(Directions) If a line in the data contains "profile", copy it out.

(Exercise materials)
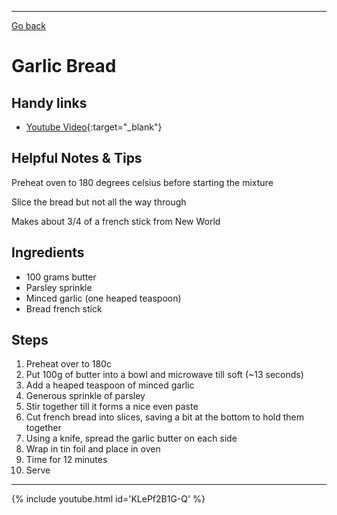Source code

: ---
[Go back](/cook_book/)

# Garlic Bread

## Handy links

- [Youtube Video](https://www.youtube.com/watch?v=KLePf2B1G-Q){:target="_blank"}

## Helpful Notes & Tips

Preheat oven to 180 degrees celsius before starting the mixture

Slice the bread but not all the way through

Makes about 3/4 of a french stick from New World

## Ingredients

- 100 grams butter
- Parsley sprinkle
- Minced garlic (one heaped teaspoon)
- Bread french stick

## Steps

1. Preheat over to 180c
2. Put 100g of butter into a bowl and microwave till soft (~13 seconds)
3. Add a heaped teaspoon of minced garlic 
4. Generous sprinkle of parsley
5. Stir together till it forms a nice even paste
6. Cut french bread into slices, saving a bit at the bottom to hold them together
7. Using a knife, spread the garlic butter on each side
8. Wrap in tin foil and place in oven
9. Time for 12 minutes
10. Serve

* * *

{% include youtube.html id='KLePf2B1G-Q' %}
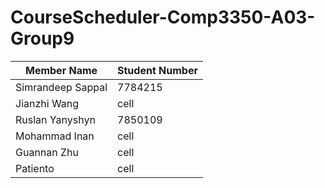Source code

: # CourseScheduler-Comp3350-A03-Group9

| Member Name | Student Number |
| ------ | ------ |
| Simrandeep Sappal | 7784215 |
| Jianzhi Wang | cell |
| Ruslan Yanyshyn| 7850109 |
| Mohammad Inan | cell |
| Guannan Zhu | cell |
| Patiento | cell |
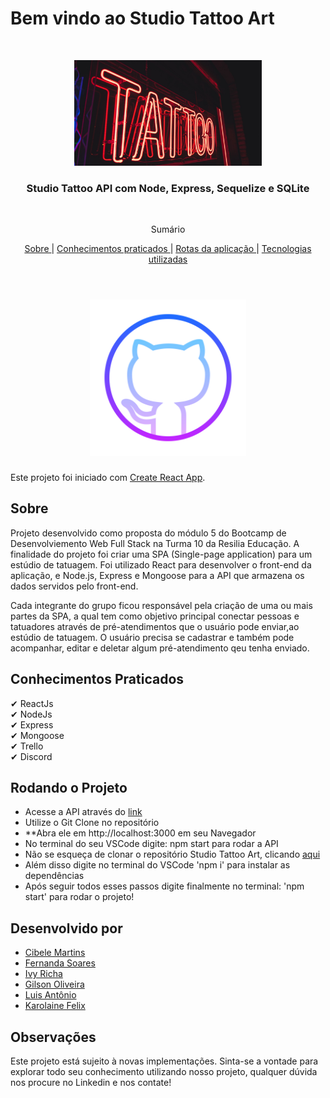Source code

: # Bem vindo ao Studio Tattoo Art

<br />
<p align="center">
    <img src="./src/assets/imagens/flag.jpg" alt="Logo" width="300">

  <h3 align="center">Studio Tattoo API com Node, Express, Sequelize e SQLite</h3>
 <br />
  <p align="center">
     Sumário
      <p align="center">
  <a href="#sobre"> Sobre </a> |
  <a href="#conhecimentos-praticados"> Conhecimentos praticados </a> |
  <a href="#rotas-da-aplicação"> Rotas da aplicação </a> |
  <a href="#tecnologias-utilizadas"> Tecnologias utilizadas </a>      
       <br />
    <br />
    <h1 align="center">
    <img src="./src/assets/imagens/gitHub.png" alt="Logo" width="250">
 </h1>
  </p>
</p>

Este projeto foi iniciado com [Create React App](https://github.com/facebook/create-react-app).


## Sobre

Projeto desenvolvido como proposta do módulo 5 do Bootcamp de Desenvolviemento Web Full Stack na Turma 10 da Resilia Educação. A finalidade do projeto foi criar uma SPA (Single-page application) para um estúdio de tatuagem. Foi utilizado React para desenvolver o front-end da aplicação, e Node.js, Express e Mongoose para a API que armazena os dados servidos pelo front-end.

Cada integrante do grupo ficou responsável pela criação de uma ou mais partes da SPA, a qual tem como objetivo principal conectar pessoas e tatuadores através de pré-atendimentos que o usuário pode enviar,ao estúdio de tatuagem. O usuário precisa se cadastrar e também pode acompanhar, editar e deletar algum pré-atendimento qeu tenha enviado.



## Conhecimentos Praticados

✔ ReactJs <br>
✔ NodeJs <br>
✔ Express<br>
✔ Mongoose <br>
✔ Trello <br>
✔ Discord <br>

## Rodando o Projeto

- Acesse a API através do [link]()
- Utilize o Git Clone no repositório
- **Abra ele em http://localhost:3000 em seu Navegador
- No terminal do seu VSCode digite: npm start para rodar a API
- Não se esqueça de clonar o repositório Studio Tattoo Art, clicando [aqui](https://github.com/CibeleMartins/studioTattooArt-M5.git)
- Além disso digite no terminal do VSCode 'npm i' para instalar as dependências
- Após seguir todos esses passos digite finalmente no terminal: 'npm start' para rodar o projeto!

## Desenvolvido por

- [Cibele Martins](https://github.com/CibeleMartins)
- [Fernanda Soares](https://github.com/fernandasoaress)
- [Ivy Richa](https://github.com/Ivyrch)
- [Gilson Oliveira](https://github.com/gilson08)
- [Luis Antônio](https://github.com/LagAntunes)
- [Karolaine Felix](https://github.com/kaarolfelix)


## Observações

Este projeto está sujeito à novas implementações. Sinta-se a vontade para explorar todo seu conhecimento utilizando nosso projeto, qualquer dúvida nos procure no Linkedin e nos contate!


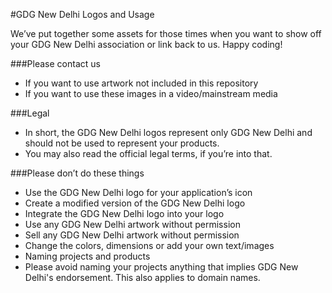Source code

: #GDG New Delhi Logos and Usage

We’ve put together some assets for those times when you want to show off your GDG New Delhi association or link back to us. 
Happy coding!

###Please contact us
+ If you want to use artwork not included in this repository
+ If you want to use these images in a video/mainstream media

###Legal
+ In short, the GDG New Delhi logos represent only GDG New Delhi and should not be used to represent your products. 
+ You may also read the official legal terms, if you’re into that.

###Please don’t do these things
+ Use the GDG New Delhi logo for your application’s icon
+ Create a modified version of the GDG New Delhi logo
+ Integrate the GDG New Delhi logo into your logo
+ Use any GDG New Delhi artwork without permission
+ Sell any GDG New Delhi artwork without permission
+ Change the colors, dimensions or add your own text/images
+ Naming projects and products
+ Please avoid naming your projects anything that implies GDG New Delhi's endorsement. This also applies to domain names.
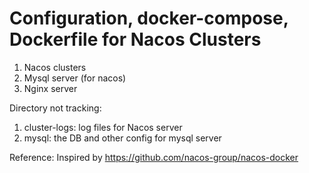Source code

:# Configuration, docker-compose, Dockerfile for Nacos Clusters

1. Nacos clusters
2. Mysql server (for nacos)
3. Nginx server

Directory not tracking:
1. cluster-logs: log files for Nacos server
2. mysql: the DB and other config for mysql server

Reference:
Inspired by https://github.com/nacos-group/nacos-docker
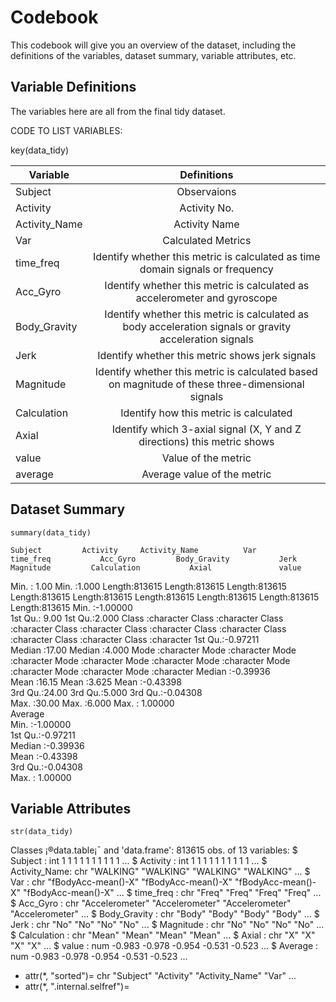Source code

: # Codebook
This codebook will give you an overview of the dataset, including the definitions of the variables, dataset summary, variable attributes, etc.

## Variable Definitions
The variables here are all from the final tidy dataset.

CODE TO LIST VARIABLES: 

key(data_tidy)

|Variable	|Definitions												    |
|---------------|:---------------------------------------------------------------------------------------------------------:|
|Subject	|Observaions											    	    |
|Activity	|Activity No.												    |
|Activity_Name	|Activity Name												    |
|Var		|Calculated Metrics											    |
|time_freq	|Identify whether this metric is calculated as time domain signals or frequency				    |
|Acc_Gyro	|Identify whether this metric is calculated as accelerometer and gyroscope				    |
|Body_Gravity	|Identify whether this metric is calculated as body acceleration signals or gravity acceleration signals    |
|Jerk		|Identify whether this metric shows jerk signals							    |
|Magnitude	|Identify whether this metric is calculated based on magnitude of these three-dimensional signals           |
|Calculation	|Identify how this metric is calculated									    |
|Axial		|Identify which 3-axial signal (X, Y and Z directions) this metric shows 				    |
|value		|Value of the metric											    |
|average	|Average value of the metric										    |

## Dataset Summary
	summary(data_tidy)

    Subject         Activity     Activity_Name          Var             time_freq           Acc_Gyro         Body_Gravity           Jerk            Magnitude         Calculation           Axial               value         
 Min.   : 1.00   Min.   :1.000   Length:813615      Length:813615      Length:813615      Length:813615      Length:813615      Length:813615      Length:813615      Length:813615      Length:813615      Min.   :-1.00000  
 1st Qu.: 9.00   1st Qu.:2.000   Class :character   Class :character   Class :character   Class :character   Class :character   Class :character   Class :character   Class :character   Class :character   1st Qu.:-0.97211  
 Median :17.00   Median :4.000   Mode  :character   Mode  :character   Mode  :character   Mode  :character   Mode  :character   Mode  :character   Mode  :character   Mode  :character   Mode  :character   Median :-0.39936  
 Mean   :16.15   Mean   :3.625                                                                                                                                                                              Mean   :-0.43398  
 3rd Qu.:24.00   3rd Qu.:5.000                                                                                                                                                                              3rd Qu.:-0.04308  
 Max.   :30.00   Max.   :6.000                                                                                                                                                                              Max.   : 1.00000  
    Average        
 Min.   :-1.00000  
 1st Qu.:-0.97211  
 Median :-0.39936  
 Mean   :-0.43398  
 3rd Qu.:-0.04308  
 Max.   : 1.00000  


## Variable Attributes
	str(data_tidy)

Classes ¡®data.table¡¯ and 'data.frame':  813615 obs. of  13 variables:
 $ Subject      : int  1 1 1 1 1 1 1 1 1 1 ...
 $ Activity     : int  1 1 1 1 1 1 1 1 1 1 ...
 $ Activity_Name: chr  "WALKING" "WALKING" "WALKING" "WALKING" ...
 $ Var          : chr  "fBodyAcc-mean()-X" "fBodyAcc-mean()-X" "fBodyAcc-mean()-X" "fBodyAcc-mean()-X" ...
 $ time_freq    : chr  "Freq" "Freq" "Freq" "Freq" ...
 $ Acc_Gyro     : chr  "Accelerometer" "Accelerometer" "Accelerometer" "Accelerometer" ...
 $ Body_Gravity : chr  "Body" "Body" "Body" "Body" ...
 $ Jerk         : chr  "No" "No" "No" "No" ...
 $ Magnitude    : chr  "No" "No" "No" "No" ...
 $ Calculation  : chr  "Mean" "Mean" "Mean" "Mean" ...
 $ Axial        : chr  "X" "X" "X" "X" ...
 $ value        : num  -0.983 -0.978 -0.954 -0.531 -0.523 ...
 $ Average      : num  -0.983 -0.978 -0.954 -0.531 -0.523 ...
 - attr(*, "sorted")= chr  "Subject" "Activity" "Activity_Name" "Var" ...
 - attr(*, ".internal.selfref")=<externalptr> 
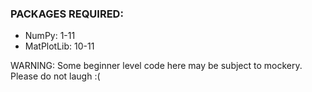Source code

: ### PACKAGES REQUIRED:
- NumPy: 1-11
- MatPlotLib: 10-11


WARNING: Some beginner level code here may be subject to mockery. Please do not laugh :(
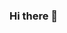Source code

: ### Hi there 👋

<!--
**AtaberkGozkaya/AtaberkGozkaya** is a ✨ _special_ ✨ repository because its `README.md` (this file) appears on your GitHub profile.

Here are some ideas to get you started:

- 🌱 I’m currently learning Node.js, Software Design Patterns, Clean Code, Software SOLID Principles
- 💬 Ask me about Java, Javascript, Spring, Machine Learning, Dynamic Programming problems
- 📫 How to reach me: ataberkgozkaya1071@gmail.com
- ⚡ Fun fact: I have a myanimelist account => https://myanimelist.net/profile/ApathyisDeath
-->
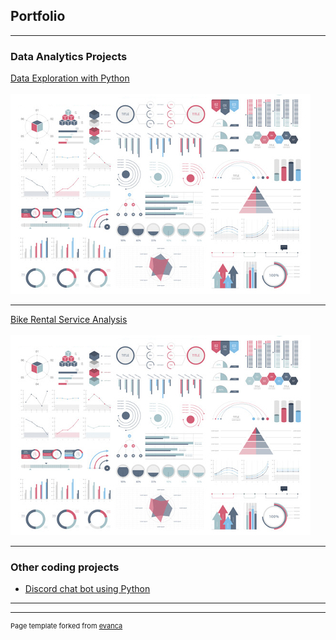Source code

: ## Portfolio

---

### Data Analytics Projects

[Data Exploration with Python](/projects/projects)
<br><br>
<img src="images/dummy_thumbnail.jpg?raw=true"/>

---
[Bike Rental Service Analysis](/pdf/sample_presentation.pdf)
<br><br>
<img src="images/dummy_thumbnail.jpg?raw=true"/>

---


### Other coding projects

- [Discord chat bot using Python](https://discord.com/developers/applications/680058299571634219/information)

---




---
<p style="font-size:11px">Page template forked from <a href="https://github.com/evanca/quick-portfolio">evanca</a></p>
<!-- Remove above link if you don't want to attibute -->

(Written response)
**AtaberkGozkaya/AtaberkGozkaya** is a ✨ _special_ ✨ repository because its `README.md` (this file) appears on your GitHub profile.
- ⚡ Fun fact: I have a myanimelist account => https://myanimelist.net/profile/ApathyisDeath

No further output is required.